We can compare our numerically calculated energies with the exact energy as function of $\alpha$

$$
\overline{E}[\alpha] = \frac{1}{4}\left(\alpha^2+\frac{1}{\alpha^2}\right).
$$

## Simple example and demonstration
The derivative of the energy with respect to $\alpha$ gives

$$
\frac{d\langle  E_L[\alpha]\rangle}{d\alpha} = \frac{1}{2}\alpha-\frac{1}{2\alpha^3}
$$

and a second derivative which is always positive (meaning that we find a minimum)

$$
\frac{d^2\langle  E_L[\alpha]\rangle}{d\alpha^2} = \frac{1}{2}+\frac{3}{2\alpha^4}
$$

The condition

$$
\frac{d\langle  E_L[\alpha]\rangle}{d\alpha} = 0,
$$

gives the optimal $\alpha=1$, as expected.

## Exercise 1: Find the local energy for the harmonic oscillator

**a)**
Derive the local energy for the harmonic oscillator in one dimension and find its expectation value.

**b)**
Show also that the optimal value of optimal $\alpha=1$

**c)**
Repeat the above steps in two dimensions for $N$ bosons or electrons. What is the optimal value of $\alpha$?

## Variance in the simple model
We can also minimize the variance.
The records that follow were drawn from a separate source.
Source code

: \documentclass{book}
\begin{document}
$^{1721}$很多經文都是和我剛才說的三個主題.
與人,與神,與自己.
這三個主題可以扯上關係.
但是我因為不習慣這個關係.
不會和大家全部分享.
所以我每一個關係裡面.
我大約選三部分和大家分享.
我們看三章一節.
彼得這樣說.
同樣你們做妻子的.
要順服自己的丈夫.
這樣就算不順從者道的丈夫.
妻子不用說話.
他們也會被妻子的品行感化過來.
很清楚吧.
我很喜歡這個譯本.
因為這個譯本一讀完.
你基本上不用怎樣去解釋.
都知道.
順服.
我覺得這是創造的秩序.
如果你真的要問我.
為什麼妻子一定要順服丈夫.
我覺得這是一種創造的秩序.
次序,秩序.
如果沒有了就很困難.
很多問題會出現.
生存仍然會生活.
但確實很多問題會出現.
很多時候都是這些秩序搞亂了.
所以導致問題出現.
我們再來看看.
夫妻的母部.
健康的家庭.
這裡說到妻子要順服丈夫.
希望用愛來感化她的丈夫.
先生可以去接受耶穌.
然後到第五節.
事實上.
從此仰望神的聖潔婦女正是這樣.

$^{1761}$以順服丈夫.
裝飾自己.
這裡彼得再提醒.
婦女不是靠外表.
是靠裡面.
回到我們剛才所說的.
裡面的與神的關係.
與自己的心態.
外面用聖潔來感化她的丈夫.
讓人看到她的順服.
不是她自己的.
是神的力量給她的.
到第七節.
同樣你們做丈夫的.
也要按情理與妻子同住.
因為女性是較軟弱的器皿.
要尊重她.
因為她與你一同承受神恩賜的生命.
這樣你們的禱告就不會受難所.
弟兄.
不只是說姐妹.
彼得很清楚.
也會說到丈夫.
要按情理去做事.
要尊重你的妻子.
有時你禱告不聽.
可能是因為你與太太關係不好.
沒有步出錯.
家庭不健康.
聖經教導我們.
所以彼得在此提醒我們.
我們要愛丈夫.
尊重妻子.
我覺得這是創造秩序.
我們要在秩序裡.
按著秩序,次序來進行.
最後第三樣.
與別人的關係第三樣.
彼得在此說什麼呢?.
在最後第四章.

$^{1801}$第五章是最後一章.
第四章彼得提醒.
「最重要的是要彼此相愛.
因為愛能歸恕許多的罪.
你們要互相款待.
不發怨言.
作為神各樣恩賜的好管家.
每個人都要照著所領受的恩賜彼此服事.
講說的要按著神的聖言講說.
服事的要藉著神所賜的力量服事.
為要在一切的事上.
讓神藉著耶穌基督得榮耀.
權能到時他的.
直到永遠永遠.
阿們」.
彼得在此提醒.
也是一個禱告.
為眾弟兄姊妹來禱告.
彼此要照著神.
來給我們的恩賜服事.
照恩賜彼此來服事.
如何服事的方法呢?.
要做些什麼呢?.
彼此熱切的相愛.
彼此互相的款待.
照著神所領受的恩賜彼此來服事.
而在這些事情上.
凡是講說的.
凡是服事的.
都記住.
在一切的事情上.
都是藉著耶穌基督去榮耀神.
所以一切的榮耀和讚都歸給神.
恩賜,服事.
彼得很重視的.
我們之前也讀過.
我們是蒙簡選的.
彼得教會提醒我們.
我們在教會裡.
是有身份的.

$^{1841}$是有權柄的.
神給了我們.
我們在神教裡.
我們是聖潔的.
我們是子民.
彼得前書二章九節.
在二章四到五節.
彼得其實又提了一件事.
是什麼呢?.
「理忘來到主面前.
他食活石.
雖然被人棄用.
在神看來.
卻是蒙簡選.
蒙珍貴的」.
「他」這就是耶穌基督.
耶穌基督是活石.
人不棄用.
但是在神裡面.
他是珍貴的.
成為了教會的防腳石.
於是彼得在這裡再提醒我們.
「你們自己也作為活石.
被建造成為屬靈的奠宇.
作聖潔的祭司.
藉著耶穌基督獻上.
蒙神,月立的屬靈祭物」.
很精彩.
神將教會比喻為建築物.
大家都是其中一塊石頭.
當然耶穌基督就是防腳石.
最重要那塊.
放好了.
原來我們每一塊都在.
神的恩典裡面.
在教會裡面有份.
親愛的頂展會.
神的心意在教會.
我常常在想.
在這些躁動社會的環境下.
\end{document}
In our simple model the variance is

$$
\sigma^2[\alpha]=\frac{1}{4}\left(1+(1-\alpha^4)^2\frac{3}{4\alpha^4}\right)-\overline{E}^2.
$$

which yields a second derivative which is always positive.

## Computing the derivatives

In general we end up computing the expectation value of the energy in terms 
of some parameters $\alpha_0,\alpha_1,\dots,\alpha_n$
and we search for a minimum in this multi-variable parameter space.  
This leads to an energy minimization problem *where we need the derivative of the energy as a function of the variational parameters*.

In the above example this was easy and we were able to find the expression for the derivative by simple derivations. 
However, in our actual calculations the energy is represented by a multi-dimensional integral with several variational parameters.
How can we can then obtain the derivatives of the energy with respect to the variational parameters without having 
to resort to expensive numerical derivations?

## Expressions for finding the derivatives of the local energy

To find the derivatives of the local energy expectation value as function of the variational parameters, we can use the chain rule and the hermiticity of the Hamiltonian.  

Let us define

$$
\bar{E}_{\alpha}=\frac{d\langle  E_L[\alpha]\rangle}{d\alpha}.
$$

as the derivative of the energy with respect to the variational parameter $\alpha$ (we limit ourselves to one parameter only).
In the above example this was easy and we obtain a simple expression for the derivative.
We define also the derivative of the trial function (skipping the subindex $T$) as

$$
\bar{\psi}_{\alpha}=\frac{d\psi[\alpha]\rangle}{d\alpha}.
$$

## Derivatives of the local energy
The elements of the gradient of the local energy are then (using the chain rule and the hermiticity of the Hamiltonian)

$$
\bar{E}_{\alpha} = 2\left( \langle \frac{\bar{\psi}_{\alpha}}{\psi[\alpha]}E_L[\alpha]\rangle -\langle \frac{\bar{\psi}_{\alpha}}{\psi[\alpha]}\rangle\langle E_L[\alpha] \rangle\right).
$$

From a computational point of view it means that you need to compute the expectation values of

$$
\langle \frac{\bar{\psi}_{\alpha}}{\psi[\alpha]}E_L[\alpha]\rangle,
$$

and

$$
\langle \frac{\bar{\psi}_{\alpha}}{\psi[\alpha]}\rangle\langle E_L[\alpha]\rangle
$$

## Exercise 2: General expression for the derivative of the energy

**a)**
Show that

$$
\bar{E}_{\alpha} = 2\left( \langle \frac{\bar{\psi}_{\alpha}}{\psi[\alpha]}E_L[\alpha]\rangle -\langle \frac{\bar{\psi}_{\alpha}}{\psi[\alpha]}\rangle\langle E_L[\alpha] \rangle\right).
$$

**b)**
Find the corresponding expression for the variance.